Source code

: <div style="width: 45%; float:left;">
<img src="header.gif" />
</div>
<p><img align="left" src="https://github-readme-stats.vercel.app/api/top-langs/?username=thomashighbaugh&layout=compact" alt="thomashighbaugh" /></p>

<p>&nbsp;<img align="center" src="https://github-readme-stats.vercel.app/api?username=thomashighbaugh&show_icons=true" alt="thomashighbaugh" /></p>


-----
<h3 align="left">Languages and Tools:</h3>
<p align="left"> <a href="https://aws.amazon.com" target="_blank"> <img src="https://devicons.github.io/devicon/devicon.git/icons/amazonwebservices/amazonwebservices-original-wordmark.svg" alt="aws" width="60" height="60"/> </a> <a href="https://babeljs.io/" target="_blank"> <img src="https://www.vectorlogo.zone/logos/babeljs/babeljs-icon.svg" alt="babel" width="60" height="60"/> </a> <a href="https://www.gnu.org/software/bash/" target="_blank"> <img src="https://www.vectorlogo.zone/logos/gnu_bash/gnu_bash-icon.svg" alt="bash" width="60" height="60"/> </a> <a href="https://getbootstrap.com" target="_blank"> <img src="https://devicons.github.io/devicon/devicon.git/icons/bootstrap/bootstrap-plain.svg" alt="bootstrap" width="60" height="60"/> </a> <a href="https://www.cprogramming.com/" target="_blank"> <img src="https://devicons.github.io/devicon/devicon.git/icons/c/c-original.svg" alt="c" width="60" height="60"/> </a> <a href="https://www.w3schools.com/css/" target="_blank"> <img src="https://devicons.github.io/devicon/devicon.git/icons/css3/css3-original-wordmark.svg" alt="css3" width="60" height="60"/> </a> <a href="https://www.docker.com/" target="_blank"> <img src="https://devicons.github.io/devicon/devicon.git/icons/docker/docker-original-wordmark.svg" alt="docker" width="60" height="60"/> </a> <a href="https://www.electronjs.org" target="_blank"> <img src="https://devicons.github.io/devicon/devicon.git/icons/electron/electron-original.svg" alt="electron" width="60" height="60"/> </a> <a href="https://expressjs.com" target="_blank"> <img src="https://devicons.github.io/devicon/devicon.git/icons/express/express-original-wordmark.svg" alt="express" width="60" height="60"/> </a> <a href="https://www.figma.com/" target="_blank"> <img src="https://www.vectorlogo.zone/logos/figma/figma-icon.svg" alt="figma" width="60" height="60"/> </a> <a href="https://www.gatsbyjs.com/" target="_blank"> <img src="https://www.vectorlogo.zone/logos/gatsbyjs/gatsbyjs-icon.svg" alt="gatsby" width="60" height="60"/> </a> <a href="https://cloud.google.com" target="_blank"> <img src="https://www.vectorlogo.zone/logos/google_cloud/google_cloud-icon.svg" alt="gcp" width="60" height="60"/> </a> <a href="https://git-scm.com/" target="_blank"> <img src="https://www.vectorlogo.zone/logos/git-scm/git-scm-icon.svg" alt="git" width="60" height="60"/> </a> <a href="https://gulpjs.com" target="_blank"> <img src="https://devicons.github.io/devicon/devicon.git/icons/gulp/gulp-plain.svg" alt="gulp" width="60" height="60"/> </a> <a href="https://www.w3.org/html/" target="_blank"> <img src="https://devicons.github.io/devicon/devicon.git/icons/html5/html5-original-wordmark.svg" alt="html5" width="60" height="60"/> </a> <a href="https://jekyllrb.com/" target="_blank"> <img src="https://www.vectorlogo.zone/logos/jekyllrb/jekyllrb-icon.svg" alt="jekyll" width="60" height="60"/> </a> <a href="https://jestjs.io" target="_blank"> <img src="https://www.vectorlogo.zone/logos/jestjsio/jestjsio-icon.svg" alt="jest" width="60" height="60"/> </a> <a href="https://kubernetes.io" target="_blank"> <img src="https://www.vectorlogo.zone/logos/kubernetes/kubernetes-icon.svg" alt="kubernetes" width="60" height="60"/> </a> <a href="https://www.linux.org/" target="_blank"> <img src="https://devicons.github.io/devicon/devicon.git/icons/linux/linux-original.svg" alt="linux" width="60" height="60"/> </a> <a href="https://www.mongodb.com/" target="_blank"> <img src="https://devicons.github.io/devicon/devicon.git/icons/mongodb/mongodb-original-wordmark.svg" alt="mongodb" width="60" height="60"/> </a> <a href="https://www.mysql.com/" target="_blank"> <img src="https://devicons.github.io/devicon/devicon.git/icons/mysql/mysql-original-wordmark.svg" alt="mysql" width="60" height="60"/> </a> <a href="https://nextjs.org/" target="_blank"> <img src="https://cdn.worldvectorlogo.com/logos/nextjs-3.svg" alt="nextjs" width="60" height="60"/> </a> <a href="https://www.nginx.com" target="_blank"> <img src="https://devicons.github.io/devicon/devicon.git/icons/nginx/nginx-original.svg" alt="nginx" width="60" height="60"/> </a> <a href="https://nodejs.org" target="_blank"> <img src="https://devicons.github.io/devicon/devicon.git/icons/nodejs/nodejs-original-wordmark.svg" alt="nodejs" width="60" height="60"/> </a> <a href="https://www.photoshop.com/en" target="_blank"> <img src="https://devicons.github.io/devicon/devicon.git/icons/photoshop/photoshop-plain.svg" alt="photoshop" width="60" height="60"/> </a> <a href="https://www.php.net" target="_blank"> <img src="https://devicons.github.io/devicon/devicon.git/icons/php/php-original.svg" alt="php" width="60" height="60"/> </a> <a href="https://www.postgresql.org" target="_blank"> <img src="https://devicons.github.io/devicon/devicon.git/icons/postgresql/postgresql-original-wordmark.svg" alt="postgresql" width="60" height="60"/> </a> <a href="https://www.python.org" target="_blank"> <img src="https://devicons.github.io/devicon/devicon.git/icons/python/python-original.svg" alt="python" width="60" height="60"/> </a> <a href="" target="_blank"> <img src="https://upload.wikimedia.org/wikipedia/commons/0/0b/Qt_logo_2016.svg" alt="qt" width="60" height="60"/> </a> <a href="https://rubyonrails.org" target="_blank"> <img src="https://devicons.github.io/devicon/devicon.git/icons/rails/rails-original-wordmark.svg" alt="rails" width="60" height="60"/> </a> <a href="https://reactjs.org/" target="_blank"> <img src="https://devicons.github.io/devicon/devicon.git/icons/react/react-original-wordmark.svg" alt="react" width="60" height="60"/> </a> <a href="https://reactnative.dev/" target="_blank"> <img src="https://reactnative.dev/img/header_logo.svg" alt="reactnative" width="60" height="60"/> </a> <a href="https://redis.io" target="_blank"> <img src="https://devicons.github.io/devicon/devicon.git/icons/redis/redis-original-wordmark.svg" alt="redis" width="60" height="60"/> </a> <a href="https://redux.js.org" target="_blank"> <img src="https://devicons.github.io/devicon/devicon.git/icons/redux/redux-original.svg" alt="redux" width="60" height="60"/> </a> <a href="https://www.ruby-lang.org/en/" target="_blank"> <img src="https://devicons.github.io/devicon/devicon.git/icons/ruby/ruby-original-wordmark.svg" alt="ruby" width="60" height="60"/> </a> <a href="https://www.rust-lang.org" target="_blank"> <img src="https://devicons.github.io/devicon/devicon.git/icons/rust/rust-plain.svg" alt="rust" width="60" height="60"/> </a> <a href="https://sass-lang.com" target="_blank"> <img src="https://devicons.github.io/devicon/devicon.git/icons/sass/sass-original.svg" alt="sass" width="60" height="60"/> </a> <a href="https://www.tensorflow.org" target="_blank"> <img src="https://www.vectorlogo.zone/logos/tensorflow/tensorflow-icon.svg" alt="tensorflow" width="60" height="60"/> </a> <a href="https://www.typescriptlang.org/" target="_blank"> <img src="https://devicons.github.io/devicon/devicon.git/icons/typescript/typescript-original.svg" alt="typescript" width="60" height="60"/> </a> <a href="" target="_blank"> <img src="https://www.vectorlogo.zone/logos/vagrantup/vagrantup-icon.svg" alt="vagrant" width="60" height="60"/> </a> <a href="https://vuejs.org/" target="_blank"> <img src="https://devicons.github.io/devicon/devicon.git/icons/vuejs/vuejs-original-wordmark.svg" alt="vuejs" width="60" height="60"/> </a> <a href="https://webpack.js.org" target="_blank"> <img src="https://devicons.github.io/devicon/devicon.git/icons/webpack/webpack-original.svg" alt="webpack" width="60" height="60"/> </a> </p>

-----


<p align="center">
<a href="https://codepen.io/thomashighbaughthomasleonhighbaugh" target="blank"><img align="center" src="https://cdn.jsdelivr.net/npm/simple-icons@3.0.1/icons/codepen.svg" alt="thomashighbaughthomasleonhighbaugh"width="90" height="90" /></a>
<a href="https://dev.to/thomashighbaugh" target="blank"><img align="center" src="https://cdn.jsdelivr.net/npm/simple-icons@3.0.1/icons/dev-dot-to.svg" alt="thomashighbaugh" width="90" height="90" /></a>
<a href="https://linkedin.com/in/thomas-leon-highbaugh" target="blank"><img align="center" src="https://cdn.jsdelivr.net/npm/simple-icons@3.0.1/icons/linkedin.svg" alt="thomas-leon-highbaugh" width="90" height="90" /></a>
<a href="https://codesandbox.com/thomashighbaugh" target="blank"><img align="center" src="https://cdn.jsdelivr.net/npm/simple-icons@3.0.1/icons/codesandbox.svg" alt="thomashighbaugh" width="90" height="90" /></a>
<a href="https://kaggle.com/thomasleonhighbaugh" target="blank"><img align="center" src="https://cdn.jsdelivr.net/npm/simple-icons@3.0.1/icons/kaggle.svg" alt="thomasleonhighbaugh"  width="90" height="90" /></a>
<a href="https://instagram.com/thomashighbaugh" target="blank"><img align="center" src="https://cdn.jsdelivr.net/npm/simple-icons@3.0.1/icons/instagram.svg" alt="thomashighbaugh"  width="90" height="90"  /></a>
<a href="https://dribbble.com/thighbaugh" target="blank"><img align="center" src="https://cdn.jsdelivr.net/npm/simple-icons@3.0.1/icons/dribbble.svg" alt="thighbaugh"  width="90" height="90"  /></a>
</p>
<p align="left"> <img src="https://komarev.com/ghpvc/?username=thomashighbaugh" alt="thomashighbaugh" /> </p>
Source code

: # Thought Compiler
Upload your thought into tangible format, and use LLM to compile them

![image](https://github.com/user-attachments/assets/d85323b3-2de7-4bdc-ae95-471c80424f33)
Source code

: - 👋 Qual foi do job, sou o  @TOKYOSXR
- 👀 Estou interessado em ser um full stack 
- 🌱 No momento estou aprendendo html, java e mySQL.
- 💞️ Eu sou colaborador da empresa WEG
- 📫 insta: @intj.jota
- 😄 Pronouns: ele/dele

TASK TO CARRY OUT:
Return, from the data, each line that has the word "stats" in it.

ANSWER AREA:
<p><img align="left" src="https://github-readme-stats.vercel.app/api/top-langs/?username=thomashighbaugh&layout=compact" alt="thomashighbaugh" /></p>
<p>&nbsp;<img align="center" src="https://github-readme-stats.vercel.app/api?username=thomashighbaugh&show_icons=true" alt="thomashighbaugh" /></p>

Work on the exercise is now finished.